Expression trees first appeared in Visual Studio 2008, where they were mainly used by LINQ providers. You can use expression trees to represent code in a tree-like format, where each node is an expression. You can also convert expression trees into compiled code and run it. This transformation enables dynamic modification of executable code as well as the execution of LINQ queries in various databases and the creation of dynamic queries. Expression trees in Visual Studio 2008 are explained in Charlie Calvert’s blog post Expression Tree Basics.

In this post I’m going to show how expression trees were extended in Visual Studio 2010 and how you can use them to generate dynamic methods (a problem that previously could be solved only by emitting MSIL). But although I strongly recommend reading Charlie’s blog post first, I still need to repeat some basics to spell out certain nuances.

Creating Expression Trees

The easiest way to generate an expression tree is to create an instance of the Expression<T> type, where T is a delegate type, and assign a lambda expression to this instance. Let’s take a look at the code.
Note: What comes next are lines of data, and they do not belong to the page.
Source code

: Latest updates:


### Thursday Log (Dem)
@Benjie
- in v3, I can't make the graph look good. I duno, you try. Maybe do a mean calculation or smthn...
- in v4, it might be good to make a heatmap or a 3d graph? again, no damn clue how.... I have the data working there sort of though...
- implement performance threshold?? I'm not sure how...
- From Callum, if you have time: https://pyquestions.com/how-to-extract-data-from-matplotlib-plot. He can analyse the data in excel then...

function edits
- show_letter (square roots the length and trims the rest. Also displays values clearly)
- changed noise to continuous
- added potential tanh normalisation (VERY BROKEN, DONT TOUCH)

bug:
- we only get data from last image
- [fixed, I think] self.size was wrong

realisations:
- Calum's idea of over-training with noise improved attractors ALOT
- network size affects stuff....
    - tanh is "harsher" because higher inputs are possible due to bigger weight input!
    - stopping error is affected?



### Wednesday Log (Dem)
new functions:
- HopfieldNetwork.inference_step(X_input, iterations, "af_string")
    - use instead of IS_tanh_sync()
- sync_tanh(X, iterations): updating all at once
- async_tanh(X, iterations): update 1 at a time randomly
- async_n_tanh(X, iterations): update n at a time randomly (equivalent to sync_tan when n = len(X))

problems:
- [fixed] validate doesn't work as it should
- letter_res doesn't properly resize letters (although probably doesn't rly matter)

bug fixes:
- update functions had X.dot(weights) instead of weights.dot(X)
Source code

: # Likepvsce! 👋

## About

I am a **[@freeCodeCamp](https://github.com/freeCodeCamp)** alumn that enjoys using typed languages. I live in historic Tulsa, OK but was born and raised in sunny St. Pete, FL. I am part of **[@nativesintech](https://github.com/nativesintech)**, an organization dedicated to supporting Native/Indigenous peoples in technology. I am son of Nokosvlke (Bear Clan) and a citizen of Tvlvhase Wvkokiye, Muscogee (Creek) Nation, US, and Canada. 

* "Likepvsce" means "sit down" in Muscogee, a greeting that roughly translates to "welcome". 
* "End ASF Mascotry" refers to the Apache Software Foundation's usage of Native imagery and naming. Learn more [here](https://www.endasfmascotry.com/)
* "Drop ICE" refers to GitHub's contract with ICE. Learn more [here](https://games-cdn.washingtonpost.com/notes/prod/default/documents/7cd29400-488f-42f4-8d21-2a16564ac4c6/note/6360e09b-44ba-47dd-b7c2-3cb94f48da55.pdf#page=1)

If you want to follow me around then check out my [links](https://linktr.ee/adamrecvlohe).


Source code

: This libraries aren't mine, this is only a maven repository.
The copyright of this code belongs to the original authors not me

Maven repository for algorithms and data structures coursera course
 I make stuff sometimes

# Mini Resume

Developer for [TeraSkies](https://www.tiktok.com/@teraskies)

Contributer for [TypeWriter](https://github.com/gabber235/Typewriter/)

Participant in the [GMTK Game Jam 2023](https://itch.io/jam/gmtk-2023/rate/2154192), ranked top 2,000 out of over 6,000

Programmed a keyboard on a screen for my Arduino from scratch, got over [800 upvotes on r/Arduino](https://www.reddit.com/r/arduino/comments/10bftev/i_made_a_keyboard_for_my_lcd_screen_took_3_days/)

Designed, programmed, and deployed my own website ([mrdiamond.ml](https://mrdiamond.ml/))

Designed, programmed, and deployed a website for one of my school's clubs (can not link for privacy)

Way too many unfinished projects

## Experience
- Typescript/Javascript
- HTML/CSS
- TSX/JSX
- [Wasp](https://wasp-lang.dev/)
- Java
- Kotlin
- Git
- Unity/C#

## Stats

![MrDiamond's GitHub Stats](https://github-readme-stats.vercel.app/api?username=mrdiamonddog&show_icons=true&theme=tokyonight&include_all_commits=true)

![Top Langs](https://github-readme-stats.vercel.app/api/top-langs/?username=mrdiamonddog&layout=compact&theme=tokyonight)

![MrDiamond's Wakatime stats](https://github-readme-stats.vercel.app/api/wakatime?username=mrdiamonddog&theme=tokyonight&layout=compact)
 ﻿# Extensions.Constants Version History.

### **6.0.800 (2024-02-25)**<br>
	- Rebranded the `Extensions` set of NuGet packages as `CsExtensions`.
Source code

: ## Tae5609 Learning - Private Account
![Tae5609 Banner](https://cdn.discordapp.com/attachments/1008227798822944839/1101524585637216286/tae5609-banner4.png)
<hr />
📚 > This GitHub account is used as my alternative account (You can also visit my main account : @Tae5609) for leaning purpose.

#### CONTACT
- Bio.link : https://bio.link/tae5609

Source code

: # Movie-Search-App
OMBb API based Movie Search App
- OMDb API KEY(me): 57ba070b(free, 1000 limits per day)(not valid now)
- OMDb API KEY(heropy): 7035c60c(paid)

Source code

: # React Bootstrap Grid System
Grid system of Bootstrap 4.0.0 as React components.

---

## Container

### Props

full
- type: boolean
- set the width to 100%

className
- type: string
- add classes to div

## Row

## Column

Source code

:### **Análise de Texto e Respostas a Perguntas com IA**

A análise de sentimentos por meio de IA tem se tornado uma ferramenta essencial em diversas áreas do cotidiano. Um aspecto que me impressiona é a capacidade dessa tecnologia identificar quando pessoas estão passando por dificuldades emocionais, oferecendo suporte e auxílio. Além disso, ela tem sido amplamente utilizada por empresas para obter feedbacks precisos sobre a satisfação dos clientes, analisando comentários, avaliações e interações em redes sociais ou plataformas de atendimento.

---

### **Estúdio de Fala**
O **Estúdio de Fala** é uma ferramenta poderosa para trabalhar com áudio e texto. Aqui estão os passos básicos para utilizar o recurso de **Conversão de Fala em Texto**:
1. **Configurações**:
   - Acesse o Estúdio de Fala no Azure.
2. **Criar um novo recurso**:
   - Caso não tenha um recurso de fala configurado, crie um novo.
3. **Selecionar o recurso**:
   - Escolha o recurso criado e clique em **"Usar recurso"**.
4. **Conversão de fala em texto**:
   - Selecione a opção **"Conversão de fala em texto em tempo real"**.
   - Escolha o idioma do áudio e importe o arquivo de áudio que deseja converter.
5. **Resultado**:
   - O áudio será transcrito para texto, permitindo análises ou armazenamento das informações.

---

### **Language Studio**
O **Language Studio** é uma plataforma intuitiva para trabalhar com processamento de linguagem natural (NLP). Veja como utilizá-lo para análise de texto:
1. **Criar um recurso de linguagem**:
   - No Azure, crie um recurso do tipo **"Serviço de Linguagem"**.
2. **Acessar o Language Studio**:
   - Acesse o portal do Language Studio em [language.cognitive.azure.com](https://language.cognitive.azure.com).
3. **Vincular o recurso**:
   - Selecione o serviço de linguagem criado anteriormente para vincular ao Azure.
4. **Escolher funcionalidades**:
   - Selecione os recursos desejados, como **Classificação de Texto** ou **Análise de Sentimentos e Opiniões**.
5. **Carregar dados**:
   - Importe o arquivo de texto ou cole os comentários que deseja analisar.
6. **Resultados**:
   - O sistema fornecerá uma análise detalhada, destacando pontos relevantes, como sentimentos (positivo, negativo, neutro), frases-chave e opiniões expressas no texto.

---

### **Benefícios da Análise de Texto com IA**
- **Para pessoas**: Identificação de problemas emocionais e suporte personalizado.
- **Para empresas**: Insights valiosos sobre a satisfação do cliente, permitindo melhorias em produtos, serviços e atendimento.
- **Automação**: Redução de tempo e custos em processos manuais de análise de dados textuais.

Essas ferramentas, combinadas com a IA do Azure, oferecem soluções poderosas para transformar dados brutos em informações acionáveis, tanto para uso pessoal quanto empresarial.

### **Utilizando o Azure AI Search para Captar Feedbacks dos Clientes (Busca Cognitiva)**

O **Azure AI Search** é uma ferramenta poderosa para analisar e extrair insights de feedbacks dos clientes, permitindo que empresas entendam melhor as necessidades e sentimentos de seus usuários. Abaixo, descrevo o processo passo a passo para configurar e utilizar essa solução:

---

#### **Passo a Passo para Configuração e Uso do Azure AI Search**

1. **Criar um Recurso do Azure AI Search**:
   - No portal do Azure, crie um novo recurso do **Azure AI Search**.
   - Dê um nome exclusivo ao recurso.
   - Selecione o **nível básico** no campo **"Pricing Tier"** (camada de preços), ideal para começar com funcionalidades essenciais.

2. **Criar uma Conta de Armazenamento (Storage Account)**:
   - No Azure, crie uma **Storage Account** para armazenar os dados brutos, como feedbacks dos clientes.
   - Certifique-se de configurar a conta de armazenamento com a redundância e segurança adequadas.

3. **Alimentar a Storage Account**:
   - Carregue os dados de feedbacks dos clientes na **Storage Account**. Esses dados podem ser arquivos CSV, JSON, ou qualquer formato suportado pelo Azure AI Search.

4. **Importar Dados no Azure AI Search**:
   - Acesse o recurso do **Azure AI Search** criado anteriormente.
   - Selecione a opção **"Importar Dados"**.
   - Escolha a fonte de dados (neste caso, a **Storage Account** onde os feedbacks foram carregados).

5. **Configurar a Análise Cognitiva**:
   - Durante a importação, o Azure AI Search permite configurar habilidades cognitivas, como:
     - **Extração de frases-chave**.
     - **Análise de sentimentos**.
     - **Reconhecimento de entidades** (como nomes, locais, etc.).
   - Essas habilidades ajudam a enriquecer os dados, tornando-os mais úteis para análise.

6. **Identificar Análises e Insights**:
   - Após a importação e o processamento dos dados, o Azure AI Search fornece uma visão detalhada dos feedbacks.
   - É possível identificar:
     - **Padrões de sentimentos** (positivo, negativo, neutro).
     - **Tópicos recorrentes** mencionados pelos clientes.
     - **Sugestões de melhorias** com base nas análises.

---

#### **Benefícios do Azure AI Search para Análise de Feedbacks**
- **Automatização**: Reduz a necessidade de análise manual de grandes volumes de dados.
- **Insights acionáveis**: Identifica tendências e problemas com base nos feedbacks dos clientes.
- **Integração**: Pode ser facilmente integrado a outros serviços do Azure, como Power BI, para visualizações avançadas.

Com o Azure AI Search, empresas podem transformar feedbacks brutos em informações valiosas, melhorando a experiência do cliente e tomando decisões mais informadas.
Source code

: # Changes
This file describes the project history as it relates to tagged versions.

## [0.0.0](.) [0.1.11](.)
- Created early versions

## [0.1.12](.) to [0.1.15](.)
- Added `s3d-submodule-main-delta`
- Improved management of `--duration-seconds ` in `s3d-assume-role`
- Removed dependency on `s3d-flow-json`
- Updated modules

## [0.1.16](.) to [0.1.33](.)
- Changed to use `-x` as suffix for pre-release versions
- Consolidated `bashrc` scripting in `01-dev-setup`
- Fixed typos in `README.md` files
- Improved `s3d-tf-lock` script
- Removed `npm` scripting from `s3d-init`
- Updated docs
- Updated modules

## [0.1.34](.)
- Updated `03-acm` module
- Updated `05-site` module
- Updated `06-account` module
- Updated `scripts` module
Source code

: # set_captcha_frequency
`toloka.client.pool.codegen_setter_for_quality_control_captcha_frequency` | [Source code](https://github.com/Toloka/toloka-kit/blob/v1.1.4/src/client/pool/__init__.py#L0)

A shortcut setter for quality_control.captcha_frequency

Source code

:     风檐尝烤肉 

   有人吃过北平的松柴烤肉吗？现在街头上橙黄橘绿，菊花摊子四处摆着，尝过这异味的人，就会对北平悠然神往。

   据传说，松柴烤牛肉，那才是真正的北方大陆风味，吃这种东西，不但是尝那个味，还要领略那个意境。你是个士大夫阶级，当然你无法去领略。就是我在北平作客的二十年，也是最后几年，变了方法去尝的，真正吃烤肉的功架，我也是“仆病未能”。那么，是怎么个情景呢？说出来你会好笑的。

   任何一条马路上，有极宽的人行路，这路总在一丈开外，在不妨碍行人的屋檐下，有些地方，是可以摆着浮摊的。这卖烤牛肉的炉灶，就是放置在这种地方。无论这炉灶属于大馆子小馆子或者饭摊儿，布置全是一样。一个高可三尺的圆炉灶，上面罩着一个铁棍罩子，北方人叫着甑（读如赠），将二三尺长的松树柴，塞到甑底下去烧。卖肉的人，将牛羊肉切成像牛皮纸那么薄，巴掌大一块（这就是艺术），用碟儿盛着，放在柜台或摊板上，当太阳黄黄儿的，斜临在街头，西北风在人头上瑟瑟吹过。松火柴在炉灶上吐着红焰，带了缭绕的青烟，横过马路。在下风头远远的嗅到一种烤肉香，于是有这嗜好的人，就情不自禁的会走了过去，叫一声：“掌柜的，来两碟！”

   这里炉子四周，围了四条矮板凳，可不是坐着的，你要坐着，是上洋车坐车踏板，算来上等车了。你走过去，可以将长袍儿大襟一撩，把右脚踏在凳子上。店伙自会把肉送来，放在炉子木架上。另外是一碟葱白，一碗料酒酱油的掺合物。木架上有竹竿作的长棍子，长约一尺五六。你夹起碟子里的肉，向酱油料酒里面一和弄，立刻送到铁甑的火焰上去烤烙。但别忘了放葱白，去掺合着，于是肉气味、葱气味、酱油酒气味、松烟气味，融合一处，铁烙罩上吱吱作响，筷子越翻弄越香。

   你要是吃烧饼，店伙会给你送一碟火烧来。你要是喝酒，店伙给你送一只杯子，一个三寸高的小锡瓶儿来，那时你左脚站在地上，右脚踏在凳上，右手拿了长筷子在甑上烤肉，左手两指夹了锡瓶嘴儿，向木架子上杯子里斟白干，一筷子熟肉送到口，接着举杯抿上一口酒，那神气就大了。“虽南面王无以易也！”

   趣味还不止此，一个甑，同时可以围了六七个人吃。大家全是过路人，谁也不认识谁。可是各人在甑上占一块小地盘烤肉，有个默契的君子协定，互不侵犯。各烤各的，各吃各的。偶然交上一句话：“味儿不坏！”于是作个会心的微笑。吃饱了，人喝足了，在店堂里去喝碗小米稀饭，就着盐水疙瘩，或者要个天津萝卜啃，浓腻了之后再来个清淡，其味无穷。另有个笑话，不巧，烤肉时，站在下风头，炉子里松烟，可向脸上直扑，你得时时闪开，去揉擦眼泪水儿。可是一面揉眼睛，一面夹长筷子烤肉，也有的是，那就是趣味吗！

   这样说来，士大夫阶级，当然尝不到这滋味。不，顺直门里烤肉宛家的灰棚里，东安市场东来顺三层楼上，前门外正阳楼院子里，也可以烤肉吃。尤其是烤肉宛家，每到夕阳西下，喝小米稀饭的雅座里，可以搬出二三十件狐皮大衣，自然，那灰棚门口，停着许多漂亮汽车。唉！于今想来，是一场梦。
// Creating an expression tree by providing a lambda expression.

Expression<Action<int>> printExpr = (arg) => Console.WriteLine(arg);

// Compiling and invoking the expression tree.

printExpr.Compile()(10);

// Prints 10.

In this example, the C# compiler generates the expression tree from the provided lambda expression. Note that if you use Action<int> instead of Expression<Action<int>> as a type of the printExpr object, no expression tree will be created, because delegates are not converted into expression trees.

However, this is not the only way to create an expression tree. You can also use classes and methods from the System.LINQ.Expressions namespace. For example, you can create the same expression tree by using the following code.

// Creating a parameter for the expression tree.

ParameterExpression param = Expression.Parameter(typeof(int), "arg");

// Creating an expression for the method call and specifying its parameter.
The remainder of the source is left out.